Week-to-week Predictability: "The 0.3 Target"

While making all my kicker model improvements, I have had my eye on this particular accuracy number. A correlation coefficient of 0.3 is sometimes considered an unofficial "cut-off" for what is reliably predictable. You'll see why below.

There is no fantasy position with "good" predictability. A simple scatterplot shows how frequently busts occur for a more predictable position. Despite the already-high level of randomness in fantasy, kicker rankings have historically been the least accurate. I have measured other ranking sources for some years-- Most sources yield a projection accuracy of 0.15, and the best ones reach 0.20-ish, on average. Well below 0.30. (In comparison, RB1 and QB reach predictability in the >0.35 range. The other poor-predictability outlier is WR1, floating around 0.25.) My ambition with improving kicker accuracy is to make it even more fantasy-worthy than WR1. And ideally above 0.30.

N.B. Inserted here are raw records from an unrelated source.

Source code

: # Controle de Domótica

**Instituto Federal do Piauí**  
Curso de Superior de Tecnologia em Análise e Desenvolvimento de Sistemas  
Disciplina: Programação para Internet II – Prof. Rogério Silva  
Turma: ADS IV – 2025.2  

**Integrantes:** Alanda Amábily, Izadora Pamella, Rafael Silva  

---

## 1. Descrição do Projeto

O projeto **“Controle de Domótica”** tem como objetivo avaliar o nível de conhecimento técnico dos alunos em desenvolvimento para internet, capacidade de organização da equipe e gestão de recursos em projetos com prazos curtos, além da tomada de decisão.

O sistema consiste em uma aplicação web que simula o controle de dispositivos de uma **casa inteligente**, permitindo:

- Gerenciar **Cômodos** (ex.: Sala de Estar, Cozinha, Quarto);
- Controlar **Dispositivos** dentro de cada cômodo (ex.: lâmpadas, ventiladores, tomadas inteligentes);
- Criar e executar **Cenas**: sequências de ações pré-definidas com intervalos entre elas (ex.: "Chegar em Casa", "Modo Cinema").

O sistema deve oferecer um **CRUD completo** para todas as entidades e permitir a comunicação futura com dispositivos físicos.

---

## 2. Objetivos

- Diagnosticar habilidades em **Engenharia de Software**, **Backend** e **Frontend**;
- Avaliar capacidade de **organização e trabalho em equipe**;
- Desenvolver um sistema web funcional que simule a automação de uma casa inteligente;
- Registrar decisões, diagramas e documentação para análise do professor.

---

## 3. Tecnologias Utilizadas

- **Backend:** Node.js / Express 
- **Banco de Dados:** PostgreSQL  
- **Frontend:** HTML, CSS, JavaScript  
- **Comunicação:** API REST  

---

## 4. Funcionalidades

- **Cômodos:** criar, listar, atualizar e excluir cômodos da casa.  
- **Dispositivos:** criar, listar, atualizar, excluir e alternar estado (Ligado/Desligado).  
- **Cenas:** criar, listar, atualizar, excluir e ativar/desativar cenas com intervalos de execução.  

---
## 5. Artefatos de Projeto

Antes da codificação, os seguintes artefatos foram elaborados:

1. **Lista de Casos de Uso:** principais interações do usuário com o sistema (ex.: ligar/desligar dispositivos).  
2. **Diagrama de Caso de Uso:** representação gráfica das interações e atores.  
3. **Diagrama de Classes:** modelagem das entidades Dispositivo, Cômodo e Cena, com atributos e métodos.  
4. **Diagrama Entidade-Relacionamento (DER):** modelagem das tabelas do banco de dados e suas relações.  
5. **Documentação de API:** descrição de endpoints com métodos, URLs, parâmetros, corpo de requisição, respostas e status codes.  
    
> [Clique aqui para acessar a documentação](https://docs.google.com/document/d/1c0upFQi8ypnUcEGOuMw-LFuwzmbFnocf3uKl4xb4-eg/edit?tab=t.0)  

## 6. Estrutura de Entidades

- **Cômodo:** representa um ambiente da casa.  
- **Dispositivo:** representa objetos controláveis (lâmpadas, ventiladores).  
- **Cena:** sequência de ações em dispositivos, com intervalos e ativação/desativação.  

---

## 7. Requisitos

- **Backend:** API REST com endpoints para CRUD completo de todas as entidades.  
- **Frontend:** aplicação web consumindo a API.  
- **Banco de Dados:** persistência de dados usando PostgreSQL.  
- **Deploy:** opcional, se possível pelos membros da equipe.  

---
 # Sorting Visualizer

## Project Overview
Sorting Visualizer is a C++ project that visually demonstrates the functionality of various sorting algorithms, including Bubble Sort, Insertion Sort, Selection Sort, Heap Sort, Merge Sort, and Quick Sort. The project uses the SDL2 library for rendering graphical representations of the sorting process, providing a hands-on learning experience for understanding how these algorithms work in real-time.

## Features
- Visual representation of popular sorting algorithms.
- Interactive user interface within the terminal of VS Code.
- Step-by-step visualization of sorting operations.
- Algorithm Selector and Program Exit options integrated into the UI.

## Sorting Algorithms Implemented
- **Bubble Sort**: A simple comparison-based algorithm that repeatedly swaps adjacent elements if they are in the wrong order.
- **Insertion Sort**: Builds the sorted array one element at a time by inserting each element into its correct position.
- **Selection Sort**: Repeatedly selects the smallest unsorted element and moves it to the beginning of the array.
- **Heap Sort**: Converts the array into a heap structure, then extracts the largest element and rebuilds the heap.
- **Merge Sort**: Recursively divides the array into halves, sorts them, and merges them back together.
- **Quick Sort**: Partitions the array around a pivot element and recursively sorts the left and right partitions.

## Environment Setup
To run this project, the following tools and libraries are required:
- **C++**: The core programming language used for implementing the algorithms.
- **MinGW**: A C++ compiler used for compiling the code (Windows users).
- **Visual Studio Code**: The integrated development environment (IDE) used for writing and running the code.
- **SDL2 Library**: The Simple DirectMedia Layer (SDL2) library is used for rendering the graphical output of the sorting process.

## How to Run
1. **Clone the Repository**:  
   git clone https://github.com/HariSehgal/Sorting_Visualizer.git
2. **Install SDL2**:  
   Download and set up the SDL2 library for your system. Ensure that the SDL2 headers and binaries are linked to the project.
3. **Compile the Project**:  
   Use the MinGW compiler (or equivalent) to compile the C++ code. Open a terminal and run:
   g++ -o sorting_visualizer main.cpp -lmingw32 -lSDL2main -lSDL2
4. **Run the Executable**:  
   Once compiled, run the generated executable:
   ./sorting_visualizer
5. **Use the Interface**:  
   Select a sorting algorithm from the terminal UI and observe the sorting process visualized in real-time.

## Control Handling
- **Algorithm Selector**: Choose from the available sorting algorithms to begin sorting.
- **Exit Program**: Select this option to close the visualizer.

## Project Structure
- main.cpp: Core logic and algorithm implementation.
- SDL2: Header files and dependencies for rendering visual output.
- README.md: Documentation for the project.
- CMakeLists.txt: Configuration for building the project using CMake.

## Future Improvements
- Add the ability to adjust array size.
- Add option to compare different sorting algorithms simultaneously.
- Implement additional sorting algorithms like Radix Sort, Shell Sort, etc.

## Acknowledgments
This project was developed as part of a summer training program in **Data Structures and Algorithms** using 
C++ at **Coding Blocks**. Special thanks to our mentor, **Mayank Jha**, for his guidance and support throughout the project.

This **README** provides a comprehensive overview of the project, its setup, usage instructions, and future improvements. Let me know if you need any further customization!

The good news is I think I've nearly cracked it; but the bad news is people won't always notice it. There are 3 reasons that accuracy improvements are not obvious

  1. fantasy randomness plagues all positions, so 0.30 is still "bad" (this is gambling folks! That's why I have a kicker wall of shame). 

  2. You can still end up picking my duds, even during an otherwise good-accuracy week. 

  3. Ranking accuracies will fluctuate, week-to-week.


This 3rd point is what I want to show you today. Example: Although I had a good 0.45 accuracy in 2021 week 5, my week 4 accuracy was almost 0 (therefore "random"-- 4 of my 8 picks were bad). So let's ask "how often does that happen?"

Here is your answer, in the form of a smoothed histogram:

My model (applied historically), yellow, yields a correlation accuracy that is negative-or-near-zero in less than 10% of weeks. Meanwhile, the blue curve represents "other sources" (with an optimistic average of 0.23 I can explain the details in the comments). As you can see, a less-accurate model will be "around zero or negative" in up to 20% of the weeks.

And there is your partial explanation of why a 0.3 average correlation is desirable: we hope to ensure that only 5% of weeks will have worse-than-random correlation. An accuracy of 0.20 is not enough to guarantee that. But 0.30 can apparently come close.